**Your instructions**
Check every line below, and copy those that include "körcikket".
[Entries provided Boundary: Start]
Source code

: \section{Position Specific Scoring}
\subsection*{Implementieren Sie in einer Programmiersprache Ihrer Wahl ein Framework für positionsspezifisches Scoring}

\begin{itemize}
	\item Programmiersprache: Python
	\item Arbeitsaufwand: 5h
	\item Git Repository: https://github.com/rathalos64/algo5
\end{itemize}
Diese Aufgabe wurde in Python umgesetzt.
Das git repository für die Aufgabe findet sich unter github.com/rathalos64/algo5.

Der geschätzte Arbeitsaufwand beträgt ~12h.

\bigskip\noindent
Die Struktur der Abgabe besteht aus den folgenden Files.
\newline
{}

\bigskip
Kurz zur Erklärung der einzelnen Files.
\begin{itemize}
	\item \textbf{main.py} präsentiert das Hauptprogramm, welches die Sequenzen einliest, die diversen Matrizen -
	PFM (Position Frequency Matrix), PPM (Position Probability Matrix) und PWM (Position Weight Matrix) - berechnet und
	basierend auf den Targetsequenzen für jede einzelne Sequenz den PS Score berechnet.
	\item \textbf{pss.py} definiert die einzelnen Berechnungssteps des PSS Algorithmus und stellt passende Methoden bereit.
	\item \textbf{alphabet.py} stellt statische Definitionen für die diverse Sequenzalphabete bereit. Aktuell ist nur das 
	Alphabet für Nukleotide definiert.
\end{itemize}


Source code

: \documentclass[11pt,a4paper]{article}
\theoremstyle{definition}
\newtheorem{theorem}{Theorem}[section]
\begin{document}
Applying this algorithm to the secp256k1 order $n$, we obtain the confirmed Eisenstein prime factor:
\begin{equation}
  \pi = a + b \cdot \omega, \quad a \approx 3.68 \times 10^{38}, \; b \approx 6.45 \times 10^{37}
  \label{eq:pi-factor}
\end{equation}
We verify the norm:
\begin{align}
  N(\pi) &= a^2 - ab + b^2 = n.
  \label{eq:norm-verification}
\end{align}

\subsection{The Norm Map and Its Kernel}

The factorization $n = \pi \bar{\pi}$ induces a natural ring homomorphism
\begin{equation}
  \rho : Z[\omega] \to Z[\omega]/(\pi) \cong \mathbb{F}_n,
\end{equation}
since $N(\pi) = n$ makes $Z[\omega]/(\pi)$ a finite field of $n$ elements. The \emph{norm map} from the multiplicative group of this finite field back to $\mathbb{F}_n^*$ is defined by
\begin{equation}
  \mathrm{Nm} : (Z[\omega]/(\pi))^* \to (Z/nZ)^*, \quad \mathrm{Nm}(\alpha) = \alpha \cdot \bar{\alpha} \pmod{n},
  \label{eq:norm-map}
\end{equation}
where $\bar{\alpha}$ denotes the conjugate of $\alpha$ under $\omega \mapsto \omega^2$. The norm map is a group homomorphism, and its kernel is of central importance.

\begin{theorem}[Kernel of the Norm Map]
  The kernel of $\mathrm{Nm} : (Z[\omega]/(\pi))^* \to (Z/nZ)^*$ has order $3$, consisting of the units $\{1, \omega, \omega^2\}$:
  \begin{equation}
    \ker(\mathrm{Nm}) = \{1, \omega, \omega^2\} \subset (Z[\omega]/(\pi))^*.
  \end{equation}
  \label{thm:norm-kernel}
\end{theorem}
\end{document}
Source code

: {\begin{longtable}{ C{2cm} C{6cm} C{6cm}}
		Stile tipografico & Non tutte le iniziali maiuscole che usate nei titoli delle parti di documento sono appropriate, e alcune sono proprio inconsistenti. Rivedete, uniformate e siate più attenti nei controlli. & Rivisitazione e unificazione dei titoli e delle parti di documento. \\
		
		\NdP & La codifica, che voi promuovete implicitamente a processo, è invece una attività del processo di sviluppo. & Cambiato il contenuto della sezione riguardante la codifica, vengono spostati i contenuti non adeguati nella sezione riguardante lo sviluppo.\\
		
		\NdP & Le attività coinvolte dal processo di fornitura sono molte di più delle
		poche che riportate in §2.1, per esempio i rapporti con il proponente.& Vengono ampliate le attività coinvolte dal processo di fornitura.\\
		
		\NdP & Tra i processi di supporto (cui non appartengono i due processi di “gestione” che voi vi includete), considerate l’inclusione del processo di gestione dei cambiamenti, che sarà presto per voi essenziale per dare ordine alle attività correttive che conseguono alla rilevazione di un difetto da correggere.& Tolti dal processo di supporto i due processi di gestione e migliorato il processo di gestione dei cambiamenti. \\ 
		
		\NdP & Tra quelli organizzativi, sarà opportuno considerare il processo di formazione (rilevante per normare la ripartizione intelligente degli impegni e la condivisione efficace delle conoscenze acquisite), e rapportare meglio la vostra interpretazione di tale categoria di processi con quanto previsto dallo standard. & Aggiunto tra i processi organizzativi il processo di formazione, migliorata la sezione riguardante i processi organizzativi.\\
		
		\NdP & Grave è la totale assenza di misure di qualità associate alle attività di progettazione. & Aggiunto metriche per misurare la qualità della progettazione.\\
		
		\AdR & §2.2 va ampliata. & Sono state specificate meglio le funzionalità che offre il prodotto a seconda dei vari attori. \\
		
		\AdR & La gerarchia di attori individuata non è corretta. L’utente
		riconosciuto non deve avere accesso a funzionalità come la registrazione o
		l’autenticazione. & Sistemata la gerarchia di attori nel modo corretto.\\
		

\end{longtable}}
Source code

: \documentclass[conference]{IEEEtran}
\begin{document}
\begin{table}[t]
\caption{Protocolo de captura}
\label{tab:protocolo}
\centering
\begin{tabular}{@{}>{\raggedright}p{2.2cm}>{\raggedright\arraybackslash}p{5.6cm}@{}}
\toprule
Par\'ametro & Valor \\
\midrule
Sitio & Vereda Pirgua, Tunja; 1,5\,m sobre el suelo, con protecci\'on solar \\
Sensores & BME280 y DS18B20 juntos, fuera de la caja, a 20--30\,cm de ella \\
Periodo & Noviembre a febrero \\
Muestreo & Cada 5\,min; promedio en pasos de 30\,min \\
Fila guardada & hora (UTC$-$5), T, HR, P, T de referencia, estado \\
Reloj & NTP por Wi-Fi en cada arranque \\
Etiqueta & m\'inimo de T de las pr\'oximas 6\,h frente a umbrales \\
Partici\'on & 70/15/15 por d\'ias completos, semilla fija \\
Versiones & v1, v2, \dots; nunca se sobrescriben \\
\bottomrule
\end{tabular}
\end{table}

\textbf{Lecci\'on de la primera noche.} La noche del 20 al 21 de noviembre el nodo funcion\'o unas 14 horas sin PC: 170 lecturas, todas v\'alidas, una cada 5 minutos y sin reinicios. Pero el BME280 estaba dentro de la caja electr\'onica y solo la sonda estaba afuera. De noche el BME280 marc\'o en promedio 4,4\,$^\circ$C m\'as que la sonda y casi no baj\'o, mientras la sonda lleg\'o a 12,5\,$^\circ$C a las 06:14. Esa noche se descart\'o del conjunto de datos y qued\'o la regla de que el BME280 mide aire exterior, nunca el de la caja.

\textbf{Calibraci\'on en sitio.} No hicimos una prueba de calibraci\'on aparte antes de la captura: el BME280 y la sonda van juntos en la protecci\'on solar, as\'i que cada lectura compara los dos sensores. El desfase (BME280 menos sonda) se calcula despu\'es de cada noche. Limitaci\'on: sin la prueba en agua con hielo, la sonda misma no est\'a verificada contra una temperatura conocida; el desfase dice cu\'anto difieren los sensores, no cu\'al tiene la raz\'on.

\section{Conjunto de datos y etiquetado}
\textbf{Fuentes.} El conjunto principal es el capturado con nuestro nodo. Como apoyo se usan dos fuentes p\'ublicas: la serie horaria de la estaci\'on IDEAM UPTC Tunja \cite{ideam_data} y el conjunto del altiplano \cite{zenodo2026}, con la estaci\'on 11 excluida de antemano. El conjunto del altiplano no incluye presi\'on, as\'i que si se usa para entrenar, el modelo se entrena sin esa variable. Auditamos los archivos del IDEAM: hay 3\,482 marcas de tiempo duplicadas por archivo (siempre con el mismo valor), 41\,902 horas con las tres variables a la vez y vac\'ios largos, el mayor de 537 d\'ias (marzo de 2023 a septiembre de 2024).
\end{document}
[Entries provided Boundary: End]
[Entries provided Boundary: Start]
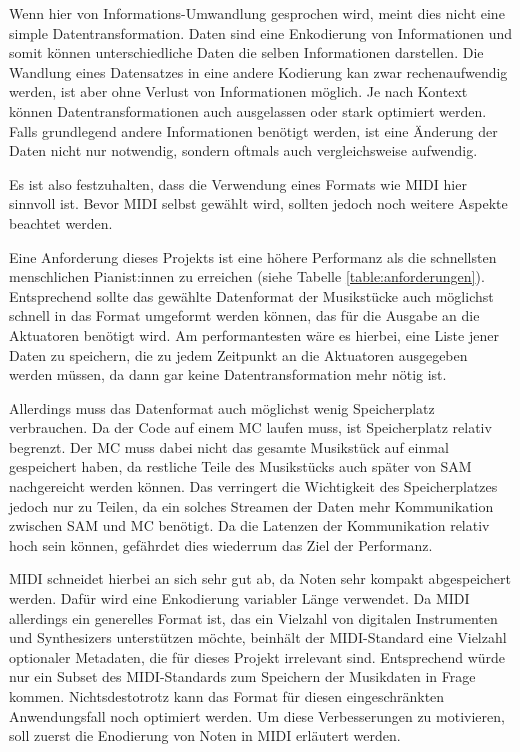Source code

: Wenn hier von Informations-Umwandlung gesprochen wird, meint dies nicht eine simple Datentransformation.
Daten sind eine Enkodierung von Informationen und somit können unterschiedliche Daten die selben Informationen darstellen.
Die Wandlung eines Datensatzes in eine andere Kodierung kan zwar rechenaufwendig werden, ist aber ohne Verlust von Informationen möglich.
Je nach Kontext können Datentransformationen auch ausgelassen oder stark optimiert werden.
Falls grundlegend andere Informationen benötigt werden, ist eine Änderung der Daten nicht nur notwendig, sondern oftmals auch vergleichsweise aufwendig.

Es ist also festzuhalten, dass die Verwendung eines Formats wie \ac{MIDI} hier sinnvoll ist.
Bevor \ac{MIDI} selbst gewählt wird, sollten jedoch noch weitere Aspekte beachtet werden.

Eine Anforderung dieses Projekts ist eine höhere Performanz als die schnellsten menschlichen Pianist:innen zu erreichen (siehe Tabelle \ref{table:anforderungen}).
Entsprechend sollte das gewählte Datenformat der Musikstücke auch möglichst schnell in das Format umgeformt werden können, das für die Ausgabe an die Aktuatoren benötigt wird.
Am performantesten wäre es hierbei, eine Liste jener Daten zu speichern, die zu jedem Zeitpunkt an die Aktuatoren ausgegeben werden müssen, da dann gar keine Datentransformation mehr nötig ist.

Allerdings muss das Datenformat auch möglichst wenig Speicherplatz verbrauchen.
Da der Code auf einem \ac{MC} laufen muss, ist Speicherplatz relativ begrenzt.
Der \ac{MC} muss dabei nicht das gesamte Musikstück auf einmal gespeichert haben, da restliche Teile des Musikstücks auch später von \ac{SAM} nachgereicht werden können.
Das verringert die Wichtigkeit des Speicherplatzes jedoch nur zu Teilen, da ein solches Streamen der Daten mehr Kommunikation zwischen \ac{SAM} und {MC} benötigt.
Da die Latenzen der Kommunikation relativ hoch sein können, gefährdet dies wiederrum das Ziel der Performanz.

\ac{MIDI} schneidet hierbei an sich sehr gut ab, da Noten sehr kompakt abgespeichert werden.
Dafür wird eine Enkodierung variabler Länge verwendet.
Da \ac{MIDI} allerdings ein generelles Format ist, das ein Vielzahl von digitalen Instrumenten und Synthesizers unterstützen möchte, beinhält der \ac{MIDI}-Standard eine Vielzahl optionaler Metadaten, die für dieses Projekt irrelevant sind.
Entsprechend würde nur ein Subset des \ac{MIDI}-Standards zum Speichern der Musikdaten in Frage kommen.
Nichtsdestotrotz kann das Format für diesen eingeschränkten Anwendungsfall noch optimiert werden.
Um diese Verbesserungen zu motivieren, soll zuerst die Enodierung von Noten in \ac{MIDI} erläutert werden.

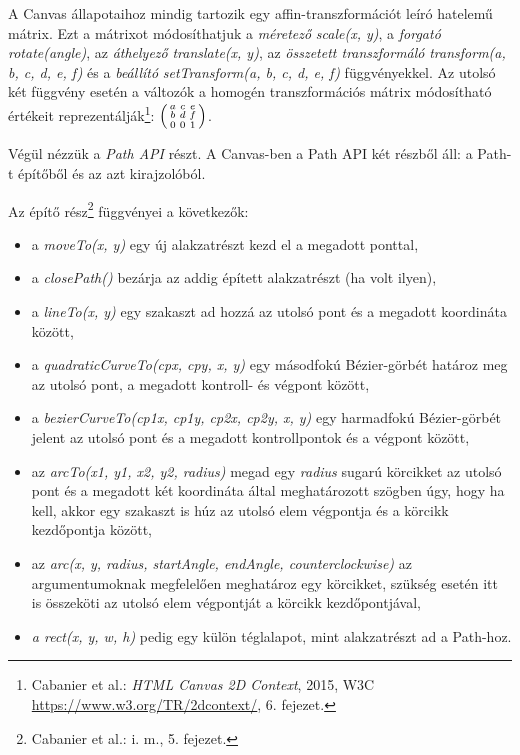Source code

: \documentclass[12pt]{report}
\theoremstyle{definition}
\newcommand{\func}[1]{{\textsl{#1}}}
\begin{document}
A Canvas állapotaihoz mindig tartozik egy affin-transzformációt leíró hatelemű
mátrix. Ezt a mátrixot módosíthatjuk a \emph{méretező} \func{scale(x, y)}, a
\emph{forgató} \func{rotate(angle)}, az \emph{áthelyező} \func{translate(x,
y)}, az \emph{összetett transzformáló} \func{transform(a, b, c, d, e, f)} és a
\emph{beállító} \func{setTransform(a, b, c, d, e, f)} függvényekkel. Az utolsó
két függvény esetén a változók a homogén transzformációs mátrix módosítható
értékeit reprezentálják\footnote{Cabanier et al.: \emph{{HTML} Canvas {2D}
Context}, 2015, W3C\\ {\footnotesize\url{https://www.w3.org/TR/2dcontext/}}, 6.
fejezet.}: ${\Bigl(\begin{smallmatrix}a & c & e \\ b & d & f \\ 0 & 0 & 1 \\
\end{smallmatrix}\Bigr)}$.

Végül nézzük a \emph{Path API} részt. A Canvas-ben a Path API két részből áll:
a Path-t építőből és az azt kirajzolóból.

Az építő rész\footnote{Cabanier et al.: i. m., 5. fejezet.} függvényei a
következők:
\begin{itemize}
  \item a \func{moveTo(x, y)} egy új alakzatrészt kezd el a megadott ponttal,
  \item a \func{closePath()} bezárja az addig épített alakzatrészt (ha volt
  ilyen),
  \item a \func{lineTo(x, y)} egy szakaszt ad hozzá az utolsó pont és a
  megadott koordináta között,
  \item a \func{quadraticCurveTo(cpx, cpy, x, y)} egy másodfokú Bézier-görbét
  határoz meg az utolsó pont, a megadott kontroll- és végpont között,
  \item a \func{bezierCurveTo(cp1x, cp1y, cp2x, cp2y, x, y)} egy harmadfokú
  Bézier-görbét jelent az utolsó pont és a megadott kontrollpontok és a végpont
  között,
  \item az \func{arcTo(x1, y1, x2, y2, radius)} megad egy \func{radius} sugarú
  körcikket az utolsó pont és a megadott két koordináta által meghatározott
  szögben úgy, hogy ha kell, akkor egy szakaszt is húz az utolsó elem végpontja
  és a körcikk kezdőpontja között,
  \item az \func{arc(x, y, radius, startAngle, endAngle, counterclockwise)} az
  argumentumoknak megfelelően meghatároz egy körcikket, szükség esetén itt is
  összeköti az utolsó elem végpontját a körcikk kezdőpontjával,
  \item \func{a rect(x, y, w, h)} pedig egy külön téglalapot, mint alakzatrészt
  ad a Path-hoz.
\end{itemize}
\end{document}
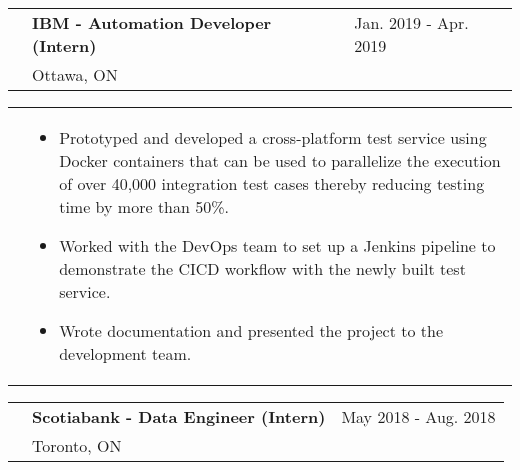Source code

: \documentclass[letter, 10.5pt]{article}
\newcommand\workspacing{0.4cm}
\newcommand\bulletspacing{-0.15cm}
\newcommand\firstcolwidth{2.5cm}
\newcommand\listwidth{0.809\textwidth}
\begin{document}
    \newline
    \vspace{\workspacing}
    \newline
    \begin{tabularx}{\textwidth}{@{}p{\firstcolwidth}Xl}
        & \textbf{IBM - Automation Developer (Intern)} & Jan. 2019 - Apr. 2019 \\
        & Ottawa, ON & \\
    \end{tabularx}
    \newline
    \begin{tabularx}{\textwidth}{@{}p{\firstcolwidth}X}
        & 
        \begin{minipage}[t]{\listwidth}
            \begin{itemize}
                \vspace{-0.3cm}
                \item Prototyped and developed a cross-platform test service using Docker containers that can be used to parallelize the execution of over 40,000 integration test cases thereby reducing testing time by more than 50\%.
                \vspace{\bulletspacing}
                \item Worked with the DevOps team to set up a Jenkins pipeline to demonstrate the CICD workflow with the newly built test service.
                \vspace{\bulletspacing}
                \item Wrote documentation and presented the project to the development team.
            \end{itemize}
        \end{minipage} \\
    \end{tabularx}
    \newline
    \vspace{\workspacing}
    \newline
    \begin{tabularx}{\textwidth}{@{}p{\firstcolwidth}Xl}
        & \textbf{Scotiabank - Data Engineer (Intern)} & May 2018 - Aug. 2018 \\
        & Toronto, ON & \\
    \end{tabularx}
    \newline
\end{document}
[Entries provided Boundary: End]
[Entries provided Boundary: Start]
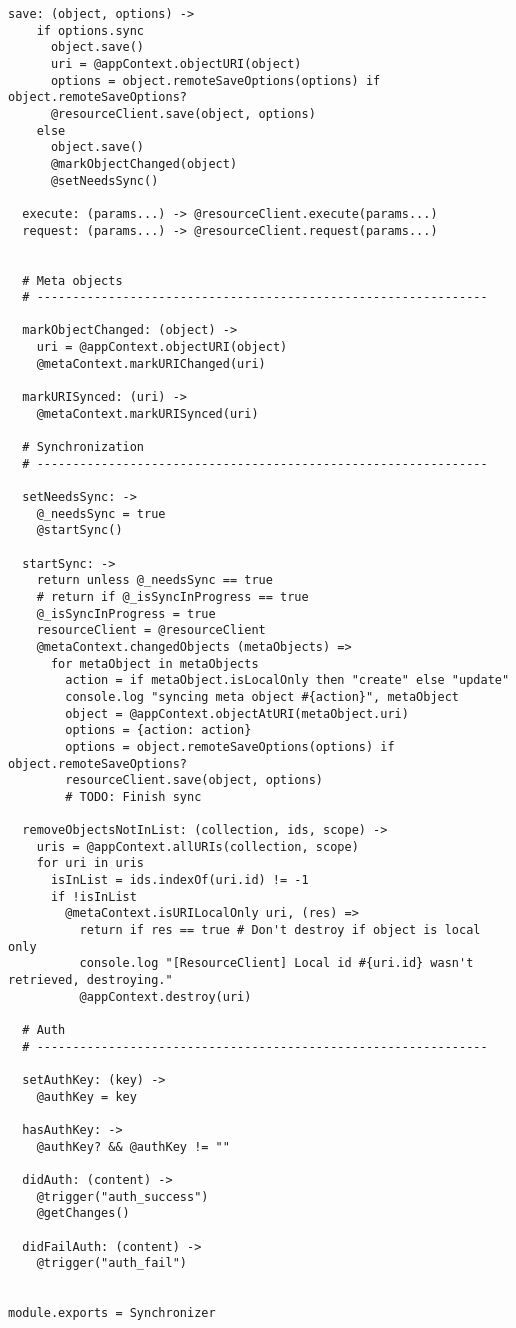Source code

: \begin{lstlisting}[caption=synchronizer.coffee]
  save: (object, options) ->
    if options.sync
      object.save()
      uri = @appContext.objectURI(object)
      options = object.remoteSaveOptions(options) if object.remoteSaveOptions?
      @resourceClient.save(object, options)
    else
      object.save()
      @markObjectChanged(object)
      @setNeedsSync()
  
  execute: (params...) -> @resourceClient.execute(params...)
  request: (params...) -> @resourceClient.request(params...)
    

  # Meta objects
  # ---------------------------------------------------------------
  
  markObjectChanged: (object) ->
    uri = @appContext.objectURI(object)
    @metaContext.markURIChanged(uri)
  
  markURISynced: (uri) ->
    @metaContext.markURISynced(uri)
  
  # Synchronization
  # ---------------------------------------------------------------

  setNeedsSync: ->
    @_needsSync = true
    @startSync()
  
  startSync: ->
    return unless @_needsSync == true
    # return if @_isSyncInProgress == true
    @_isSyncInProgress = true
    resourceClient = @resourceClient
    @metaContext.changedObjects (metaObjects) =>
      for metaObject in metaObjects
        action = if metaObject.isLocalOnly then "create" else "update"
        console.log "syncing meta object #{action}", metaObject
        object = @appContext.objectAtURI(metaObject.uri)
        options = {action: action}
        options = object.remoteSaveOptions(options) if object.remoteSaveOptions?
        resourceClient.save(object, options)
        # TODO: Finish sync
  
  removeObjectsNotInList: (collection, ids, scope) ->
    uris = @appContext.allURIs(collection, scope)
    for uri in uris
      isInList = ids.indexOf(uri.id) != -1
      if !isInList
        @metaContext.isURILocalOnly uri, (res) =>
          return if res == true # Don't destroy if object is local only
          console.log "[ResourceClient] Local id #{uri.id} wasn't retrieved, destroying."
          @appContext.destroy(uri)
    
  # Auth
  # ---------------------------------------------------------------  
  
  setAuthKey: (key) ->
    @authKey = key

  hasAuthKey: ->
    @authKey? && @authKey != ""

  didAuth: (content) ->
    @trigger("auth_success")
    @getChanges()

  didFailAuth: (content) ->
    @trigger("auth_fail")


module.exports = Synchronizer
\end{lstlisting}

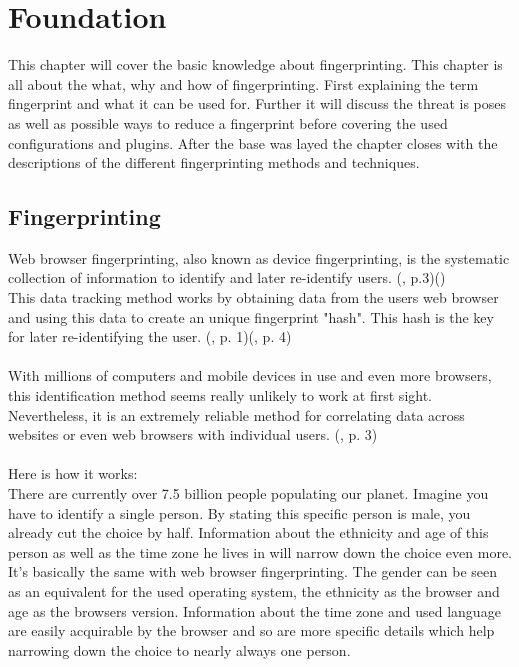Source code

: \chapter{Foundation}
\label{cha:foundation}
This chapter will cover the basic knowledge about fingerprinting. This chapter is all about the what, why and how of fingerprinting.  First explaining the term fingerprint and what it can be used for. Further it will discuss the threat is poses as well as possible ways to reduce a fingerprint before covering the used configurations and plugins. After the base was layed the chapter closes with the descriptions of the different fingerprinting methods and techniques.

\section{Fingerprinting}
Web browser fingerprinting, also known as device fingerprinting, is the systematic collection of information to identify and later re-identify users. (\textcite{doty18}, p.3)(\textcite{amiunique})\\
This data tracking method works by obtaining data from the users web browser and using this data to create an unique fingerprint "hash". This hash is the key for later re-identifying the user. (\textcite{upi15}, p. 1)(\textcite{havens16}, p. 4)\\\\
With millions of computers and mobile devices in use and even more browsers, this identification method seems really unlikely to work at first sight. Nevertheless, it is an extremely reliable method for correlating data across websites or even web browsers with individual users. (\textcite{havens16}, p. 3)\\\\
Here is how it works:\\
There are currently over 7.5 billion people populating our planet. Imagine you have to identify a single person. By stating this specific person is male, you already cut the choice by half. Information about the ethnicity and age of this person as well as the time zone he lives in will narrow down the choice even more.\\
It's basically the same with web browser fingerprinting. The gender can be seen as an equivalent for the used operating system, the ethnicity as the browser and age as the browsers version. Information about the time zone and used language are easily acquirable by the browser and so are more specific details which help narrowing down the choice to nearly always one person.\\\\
[Entries provided Boundary: End]
**Solution to the exercise**
  körcikket az utolsó pont és a megadott két koordináta által meghatározott
  argumentumoknak megfelelően meghatároz egy körcikket, szükség esetén itt is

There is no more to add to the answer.